Action Builds Confidence
Marathon training taught me something important: confidence rarely arrives before action. It comes after repeated proof. One mile becomes three. Three becomes six. Eventually, your body recognizes what the mind doubts. In training, there isn’t a 26.2-mile practice. By then, the marathon is simply the continuation of the training. The same is true for writing. What surprised me most was that the doubt faded faster once I returned to the work itself.
Identity Follows Repetition
Years ago, I used to write down the roles I hoped to grow into. One of them was a writer. At the time, it felt aspirational. Now, after hundreds of pages, posts, edits, and rewrites, I realized something important: the identity was not built on confidence at first, but on repeated action. “Now I write down ‘best-selling author.’” There is still a lot to learn. The path may not be linear, but every action reinforces identity.
Closing
Setbacks happen; sometimes doubt comes with them, but it does not have to stop the work. The doubt has not disappeared entirely. But returning to the work reminded me that confidence is rarely something we wait for first. More often, action builds confidence long before confidence fully arrives.

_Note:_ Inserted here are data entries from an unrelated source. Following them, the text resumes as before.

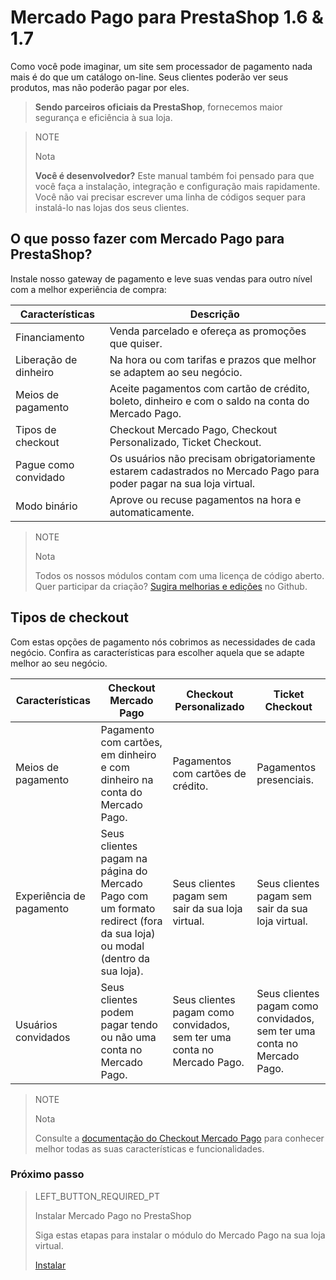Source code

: # Mercado Pago para PrestaShop 1.6 & 1.7


Como você pode imaginar, um site sem processador de pagamento nada mais é do que um catálogo on-line. Seus clientes poderão ver seus produtos, mas não poderão pagar por eles.

> **Sendo parceiros oficiais da PrestaShop**, fornecemos maior segurança e eficiência à sua loja.

<span></span>

> NOTE
>
> Nota
>
> **Você é desenvolvedor?** Este manual também foi pensado para que você faça a instalação, integração e configuração mais rapidamente. Você não vai precisar escrever uma linha de códigos sequer para instalá-lo nas lojas dos seus clientes.

## O que posso fazer com Mercado Pago para PrestaShop?

Instale nosso gateway de pagamento e leve suas vendas para outro nível com a melhor experiência de compra:

| Características               | Descrição                                                                	                                               |
|-------------------------------|--------------------------------------------------------------------------------------------------------------------------|
| Financiamento                	| Venda parcelado e ofereça as promoções que quiser.                     	                                                 |
| Liberação de dinheiro         | Na hora ou com tarifas e prazos que melhor se adaptem ao seu negócio.  	                                                 |
| Meios de pagamento            | Aceite pagamentos com cartão de crédito, boleto, dinheiro e com o saldo na conta do Mercado Pago.                        |
| Tipos de checkout             | Checkout Mercado Pago, Checkout Personalizado, Ticket Checkout.                                               	         |
| Pague como convidado          | Os usuários não precisam obrigatoriamente estarem cadastrados no Mercado Pago para poder pagar na sua loja virtual.      |
| Modo binário                  | Aprove ou recuse pagamentos na hora e automaticamente.                                                                   |

> NOTE
>
> Nota
>
> Todos os nossos módulos contam com uma licença de código aberto. Quer participar da criação? [Sugira melhorias e edições](https://github.com/mercadopago/cart-prestashop-7) no Github.

## Tipos de checkout

Com estas opções de pagamento nós cobrimos as necessidades de cada negócio. Confira as características para escolher aquela que se adapte melhor ao seu negócio.

| Características    | Checkout Mercado Pago    | Checkout Personalizado | Ticket Checkout |
|--------------------|--------------------------|------------------------|-----------------|
| Meios de pagamento | Pagamento com cartões, em dinheiro e com dinheiro na conta do Mercado Pago. | Pagamentos com cartões de crédito. | Pagamentos presenciais. |
| Experiência de pagamento | Seus clientes pagam na página do Mercado Pago com um formato redirect (fora da sua loja) ou modal (dentro da sua loja). | Seus clientes pagam sem sair da sua loja virtual. | Seus clientes pagam sem sair da sua loja virtual. |
| Usuários convidados | Seus clientes podem pagar tendo ou não uma conta no Mercado Pago. | Seus clientes pagam como convidados, sem ter uma conta no Mercado Pago. | Seus clientes pagam como convidados, sem ter uma conta no Mercado Pago. |

> NOTE
>
> Nota
>
> Consulte a [documentação do Checkout Mercado Pago](https://www.mercadopago.com.br/developers/pt/guides/payments/web-payment-checkout/introduction/) para conhecer melhor todas as suas características e funcionalidades.

### Próximo passo

> LEFT_BUTTON_REQUIRED_PT
>
> Instalar Mercado Pago no PrestaShop
>
> Siga estas etapas para instalar o módulo do Mercado Pago na sua loja virtual.
>
> 
> [Instalar](https://www.mercadopago.com.ar/developers/pt/plugins_sdks/plugins/prestashop/instalation/)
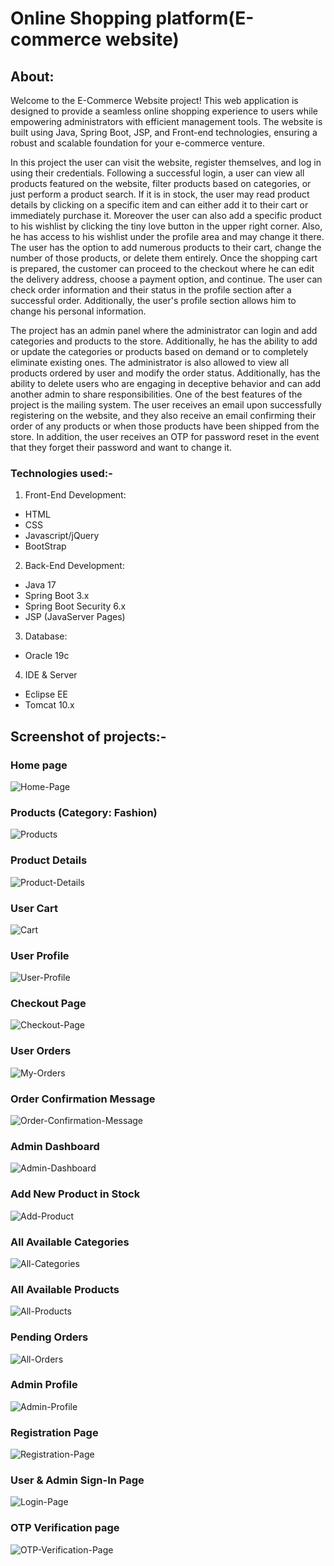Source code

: # Online Shopping platform(E-commerce website)
## About:
Welcome to the E-Commerce Website project! This web application is designed to provide a seamless online shopping experience to users while empowering administrators with efficient management tools. The website is built using Java, Spring Boot, JSP, and Front-end technologies, ensuring a robust and scalable foundation for your e-commerce venture.
  
In this project the user can visit the website, register themselves, and log in using their credentials. Following a successful login, a user can view all products featured on the website, filter products based on categories, or just perform a product search. If it is in stock, the user may read product details by clicking on a specific item and can either add it to their cart or immediately purchase it. Moreover the user can also add a specific product to his wishlist by clicking the tiny love button in the upper right corner. Also, he has access to his wishlist under the profile area and may change it there. The user has the option to add numerous products to their cart, change the number of those products, or delete them entirely. Once the shopping cart is prepared, the customer can proceed to the checkout where he can edit the delivery address, choose a payment option, and continue. The user can check order information and their status in the profile section after a successful order. Additionally, the user's profile section allows him to change his personal information.

The project has an admin panel where the administrator can login and add categories and products to the store. Additionally, he has the ability to add or update the categories or products based on demand or to completely eliminate existing ones. The administrator is also allowed to view all products ordered by user and modify the order status. Additionally, has the ability to delete users who are engaging in deceptive behavior and can add another admin to share responsibilities.
One of the best features of the project is the mailing system. The user receives an email upon successfully registering on the website, and they also receive an email confirming their order of any products or when those products have been shipped from the store. In addition, the user receives an OTP for password reset in the event that they forget their password and want to change it.

### Technologies used:-
1. Front-End Development:
- HTML
- CSS
- Javascript/jQuery
- BootStrap

2. Back-End Development:
- Java 17
-	Spring Boot 3.x
-	Spring Boot Security 6.x
-	JSP (JavaServer Pages)

3. Database:
- Oracle 19c

4. IDE & Server
- Eclipse EE
- Tomcat 10.x

## Screenshot of projects:-
### Home page
![Home-Page](https://github.com/user-attachments/assets/4cce784c-3dda-47d6-8671-789722c41be0)

### Products (Category: Fashion)
![Products](https://github.com/user-attachments/assets/ee92c862-c9ac-49f1-8ad7-8fa0c1bc6866)

### Product Details
![Product-Details](https://github.com/user-attachments/assets/c32590af-3c2b-4d5c-8796-a853a3e6cab2)

### User Cart
![Cart](https://github.com/user-attachments/assets/86ddb7bf-8239-4dd4-b22e-3576535d5e96)

### User Profile
![User-Profile](https://github.com/user-attachments/assets/cab9c59d-aca8-4a34-97ad-8cea8b6dffc4)

### Checkout Page
![Checkout-Page](https://github.com/user-attachments/assets/636ca518-8950-4068-b0cf-92f773a0a542)

### User Orders
![My-Orders](https://github.com/user-attachments/assets/fa0d50b1-7534-42b9-8d1c-b8dbd5b60bd1)

### Order Confirmation Message
![Order-Confirmation-Message](https://github.com/user-attachments/assets/bb09726d-63bc-4c19-9fde-50823a6ddb78)

### Admin Dashboard
![Admin-Dashboard](https://github.com/user-attachments/assets/a1367a28-c523-458b-a2de-a76da348a08f)

### Add New Product in Stock
![Add-Product](https://github.com/user-attachments/assets/cf316c6b-06d1-405f-bdc4-82c08d2bfc8a)

### All Available Categories
![All-Categories](https://github.com/user-attachments/assets/8aa302f9-3a52-4e73-b218-4061ac7433b8)

### All Available Products
![All-Products](https://github.com/user-attachments/assets/81df9f02-9b5c-4b9f-9bd4-862a281d0812)

### Pending Orders
![All-Orders](https://github.com/user-attachments/assets/e39cfacf-fccb-485b-a23d-5d6bfb9c05cb)

### Admin Profile
![Admin-Profile](https://github.com/user-attachments/assets/198dacb9-6f7e-4ed1-a86d-19c7810aa55a)

### Registration Page
![Registration-Page](https://github.com/user-attachments/assets/3eade69b-91a6-4e8b-ac87-0317c8cbfedc)

### User & Admin Sign-In Page
![Login-Page](https://github.com/user-attachments/assets/c748d69e-2b0b-447a-931f-c18b8c5e822f)

### OTP Verification page
![OTP-Verification-Page](https://github.com/user-attachments/assets/bde2dca6-6887-4c38-a2e5-a83c683458d3)













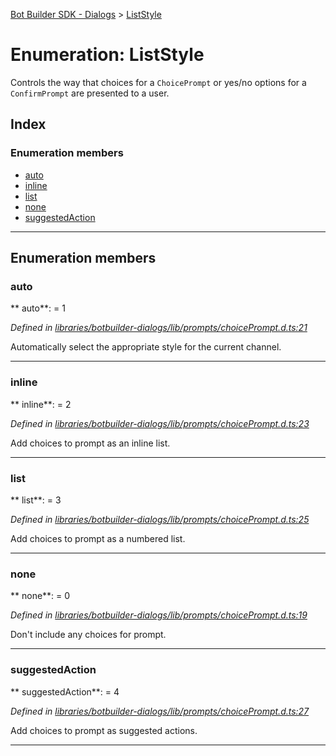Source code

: [Bot Builder SDK - Dialogs](../README.md) > [ListStyle](../enums/botbuilder_dialogs.liststyle.md)



# Enumeration: ListStyle


Controls the way that choices for a `ChoicePrompt` or yes/no options for a `ConfirmPrompt` are presented to a user.

## Index

### Enumeration members

* [auto](botbuilder_dialogs.liststyle.md#auto)
* [inline](botbuilder_dialogs.liststyle.md#inline)
* [list](botbuilder_dialogs.liststyle.md#list)
* [none](botbuilder_dialogs.liststyle.md#none)
* [suggestedAction](botbuilder_dialogs.liststyle.md#suggestedaction)



---
## Enumeration members
<a id="auto"></a>

###  auto

** auto**:    = 1

*Defined in [libraries/botbuilder-dialogs/lib/prompts/choicePrompt.d.ts:21](https://github.com/Microsoft/botbuilder-js/blob/09ad751/libraries/botbuilder-dialogs/lib/prompts/choicePrompt.d.ts#L21)*



Automatically select the appropriate style for the current channel.




___

<a id="inline"></a>

###  inline

** inline**:    = 2

*Defined in [libraries/botbuilder-dialogs/lib/prompts/choicePrompt.d.ts:23](https://github.com/Microsoft/botbuilder-js/blob/09ad751/libraries/botbuilder-dialogs/lib/prompts/choicePrompt.d.ts#L23)*



Add choices to prompt as an inline list.




___

<a id="list"></a>

###  list

** list**:    = 3

*Defined in [libraries/botbuilder-dialogs/lib/prompts/choicePrompt.d.ts:25](https://github.com/Microsoft/botbuilder-js/blob/09ad751/libraries/botbuilder-dialogs/lib/prompts/choicePrompt.d.ts#L25)*



Add choices to prompt as a numbered list.




___

<a id="none"></a>

###  none

** none**:    = 0

*Defined in [libraries/botbuilder-dialogs/lib/prompts/choicePrompt.d.ts:19](https://github.com/Microsoft/botbuilder-js/blob/09ad751/libraries/botbuilder-dialogs/lib/prompts/choicePrompt.d.ts#L19)*



Don't include any choices for prompt.




___

<a id="suggestedaction"></a>

###  suggestedAction

** suggestedAction**:    = 4

*Defined in [libraries/botbuilder-dialogs/lib/prompts/choicePrompt.d.ts:27](https://github.com/Microsoft/botbuilder-js/blob/09ad751/libraries/botbuilder-dialogs/lib/prompts/choicePrompt.d.ts#L27)*



Add choices to prompt as suggested actions.




___


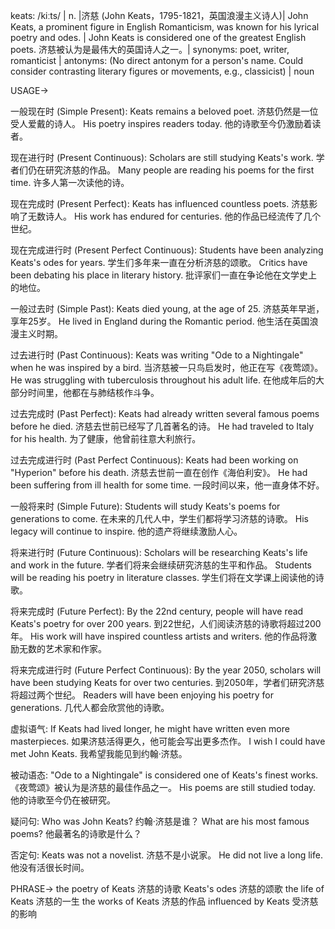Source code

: keats: /kiːts/ | n. |济慈 (John Keats，1795-1821，英国浪漫主义诗人)| John Keats, a prominent figure in English Romanticism, was known for his lyrical poetry and odes. | John Keats is considered one of the greatest English poets. 济慈被认为是最伟大的英国诗人之一。| synonyms: poet, writer, romanticist | antonyms: (No direct antonym for a person's name. Could consider contrasting literary figures or movements, e.g., classicist) | noun


USAGE->

一般现在时 (Simple Present):
Keats remains a beloved poet. 济慈仍然是一位受人爱戴的诗人。
His poetry inspires readers today. 他的诗歌至今仍激励着读者。

现在进行时 (Present Continuous):
Scholars are still studying Keats's work. 学者们仍在研究济慈的作品。
Many people are reading his poems for the first time. 许多人第一次读他的诗。


现在完成时 (Present Perfect):
Keats has influenced countless poets. 济慈影响了无数诗人。
His work has endured for centuries. 他的作品已经流传了几个世纪。


现在完成进行时 (Present Perfect Continuous):
Students have been analyzing Keats's odes for years. 学生们多年来一直在分析济慈的颂歌。
Critics have been debating his place in literary history. 批评家们一直在争论他在文学史上的地位。


一般过去时 (Simple Past):
Keats died young, at the age of 25. 济慈英年早逝，享年25岁。
He lived in England during the Romantic period. 他生活在英国浪漫主义时期。


过去进行时 (Past Continuous):
Keats was writing "Ode to a Nightingale" when he was inspired by a bird. 当济慈被一只鸟启发时，他正在写《夜莺颂》。
He was struggling with tuberculosis throughout his adult life.  在他成年后的大部分时间里，他都在与肺结核作斗争。


过去完成时 (Past Perfect):
Keats had already written several famous poems before he died. 济慈去世前已经写了几首著名的诗。
He had traveled to Italy for his health. 为了健康，他曾前往意大利旅行。


过去完成进行时 (Past Perfect Continuous):
Keats had been working on "Hyperion" before his death. 济慈去世前一直在创作《海伯利安》。
He had been suffering from ill health for some time.  一段时间以来，他一直身体不好。


一般将来时 (Simple Future):
Students will study Keats's poems for generations to come.  在未来的几代人中，学生们都将学习济慈的诗歌。
His legacy will continue to inspire. 他的遗产将继续激励人心。


将来进行时 (Future Continuous):
Scholars will be researching Keats's life and work in the future.  学者们将来会继续研究济慈的生平和作品。
Students will be reading his poetry in literature classes. 学生们将在文学课上阅读他的诗歌。


将来完成时 (Future Perfect):
By the 22nd century, people will have read Keats's poetry for over 200 years. 到22世纪，人们阅读济慈的诗歌将超过200年。
His work will have inspired countless artists and writers. 他的作品将激励无数的艺术家和作家。


将来完成进行时 (Future Perfect Continuous):
By the year 2050, scholars will have been studying Keats for over two centuries. 到2050年，学者们研究济慈将超过两个世纪。
Readers will have been enjoying his poetry for generations. 几代人都会欣赏他的诗歌。

虚拟语气:
If Keats had lived longer, he might have written even more masterpieces.  如果济慈活得更久，他可能会写出更多杰作。
I wish I could have met John Keats. 我希望我能见到约翰·济慈。

被动语态:
"Ode to a Nightingale" is considered one of Keats's finest works. 《夜莺颂》被认为是济慈的最佳作品之一。
His poems are still studied today. 他的诗歌至今仍在被研究。

疑问句:
Who was John Keats? 约翰·济慈是谁？
What are his most famous poems? 他最著名的诗歌是什么？

否定句:
Keats was not a novelist. 济慈不是小说家。
He did not live a long life. 他没有活很长时间。




PHRASE->
the poetry of Keats 济慈的诗歌
Keats's odes 济慈的颂歌
the life of Keats 济慈的一生
the works of Keats 济慈的作品
influenced by Keats 受济慈的影响
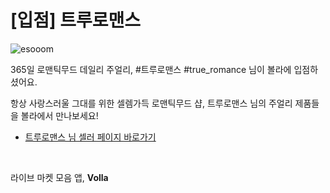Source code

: # [입점] 트루로맨스

![esooom](../../assets/marketing/dist/seller-trueromance.png)

365일 로맨틱무드 데일리 주얼리, #트루로맨스 #true_romance 님이 볼라에 입점하셨어요.

항상 사랑스러울 그대를 위한 셀렘가득 로맨틱무드 샵, 트루로맨스 님의 주얼리 제품들을 볼라에서 만나보세요!

- [트루로맨스 님 셀러 페이지 바로가기](volla://deeplink/seller/20)

<br>

라이브 마켓 모음 앱, **Volla**
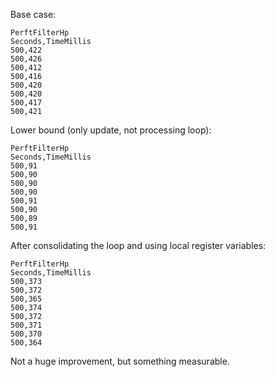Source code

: Base case:

	PerftFilterHp
	Seconds,TimeMillis
	500,422
	500,426
	500,412
	500,416
	500,420
	500,420
	500,417
	500,421

Lower bound (only update, not processing loop):

	PerftFilterHp
	Seconds,TimeMillis
	500,91
	500,90
	500,90
	500,90
	500,91
	500,90
	500,89
	500,91

After consolidating the loop and using local register variables:

	PerftFilterHp
	Seconds,TimeMillis
	500,373
	500,372
	500,365
	500,374
	500,372
	500,371
	500,370
	500,364

Not a huge improvement, but something measurable.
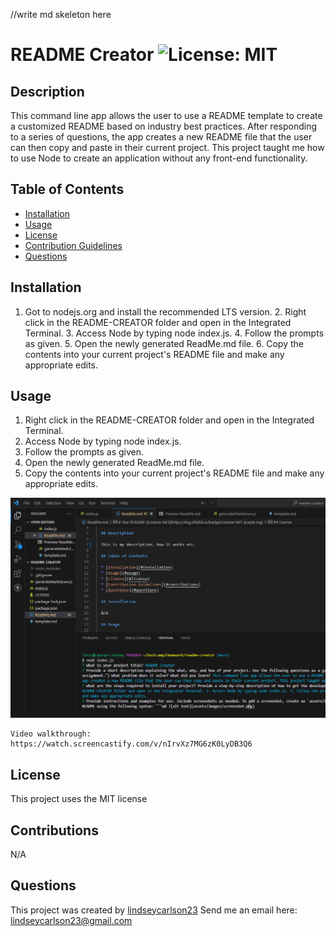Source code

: 
  //write md skeleton here
  # README Creator ![License: MIT](https://img.shields.io/badge/License-MIT-purple.svg)
  
  ## Description
  
  This command line app allows the user to use a README template to create a customized README based on industry best practices. After responding to a series of questions, the app creates a new README file that the user can then copy and paste in their current project. This project taught me how to use Node to create an application without any front-end functionality.
  
  ## Table of Contents
  
  * [Installation](#installation)
  * [Usage](#usage)
  * [License](#license)
  * [Contribution Guidelines](#contributions)
  * [Questions](#questions)
  
  ## Installation
  
  1. Got to nodejs.org and install the recommended LTS version. 2. Right click in the README-CREATOR folder and open in the Integrated Terminal. 3. Access Node by typing node index.js. 4. Follow the prompts as given. 5. Open the newly generated ReadMe.md file. 6. Copy the contents into your current project's README file and make any appropriate edits.
  
  ## Usage
  
  1. Right click in the README-CREATOR folder and open in the Integrated Terminal. 
  2. Access Node by typing node index.js. 
  3. Follow the prompts as given. 
  4. Open the newly generated ReadMe.md file. 
  5. Copy the contents into your current project's README file and make any appropriate edits.
  
  ![alt text](images/README%20Screenshot.png)

    Video walkthrough: https://watch.screencastify.com/v/nIrvXz7MG6zK0LyDB3Q6

  ## License
    
  This project uses the MIT license
    
  
  ## Contributions
  
  N/A
  
  ## Questions
  This project was created by [lindseycarlson23](https://github.com/lindseycarlson23)
  Send me an email here: lindseycarlson23@gmail.com
  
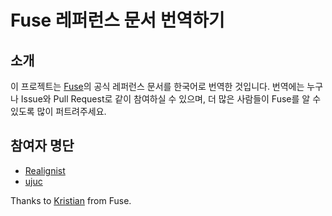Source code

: # Fuse 레퍼런스 문서 번역하기

## 소개

이 프로젝트는 [Fuse](http://fusetools.com)의 공식 레퍼런스 문서를 한국어로 번역한 것입니다.
번역에는 누구나 Issue와 Pull Request로 같이 참여하실 수 있으며, 더 많은 사람들이 Fuse를 알 수 있도록 많이 퍼트려주세요.

## 참여자 명단

* [Realignist](http://github.com/realignist)
* [ujuc](http://github.com/ujuc)


Thanks to [Kristian](http://github.com/kristianhasselknippe) from Fuse.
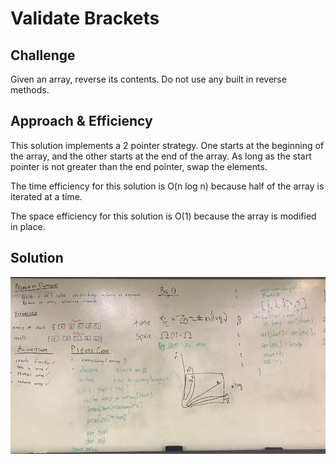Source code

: # Validate Brackets

## Challenge

Given an array, reverse its contents. Do not use any built in reverse methods.

## Approach & Efficiency

This solution implements a 2 pointer strategy.  One starts at the beginning of the array, and the other starts at the end of the array.  As long as the start pointer is not greater than the end pointer, swap the elements.

The time efficiency for this solution is O(n log n) because half of the array is iterated at a time.

The space efficiency for this solution is O(1) because the array is modified in place.

## Solution

![reverse array picture](/assets/reverseAnArray.png)
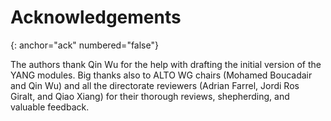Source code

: Acknowledgements
================
{: anchor="ack" numbered="false"}

The authors thank Qin Wu for the help with drafting the initial version of the
YANG modules. Big thanks also to ALTO WG chairs (Mohamed Boucadair and Qin Wu)
and all the directorate reviewers (Adrian Farrel, Jordi Ros Giralt, and Qiao
Xiang) for their thorough reviews, shepherding, and valuable feedback.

This brings me to today’s Star Stunning realizations:
- Examine feedback. Feedback feels different when there is truth inside it. The hard part is being honest enough to recognize it.
- Return to your foundation. Returning to the work matters more than reacting emotionally to a setback. The framework I established for my writing gives me a place to return to, much like the idea that stability comes before clarity.
- Repeated action becomes evidence. At some point, the repetition becomes harder to argue with.
- Momentum builds confidence. Confidence may not return all at once. It rebuilds itself quietly through motion.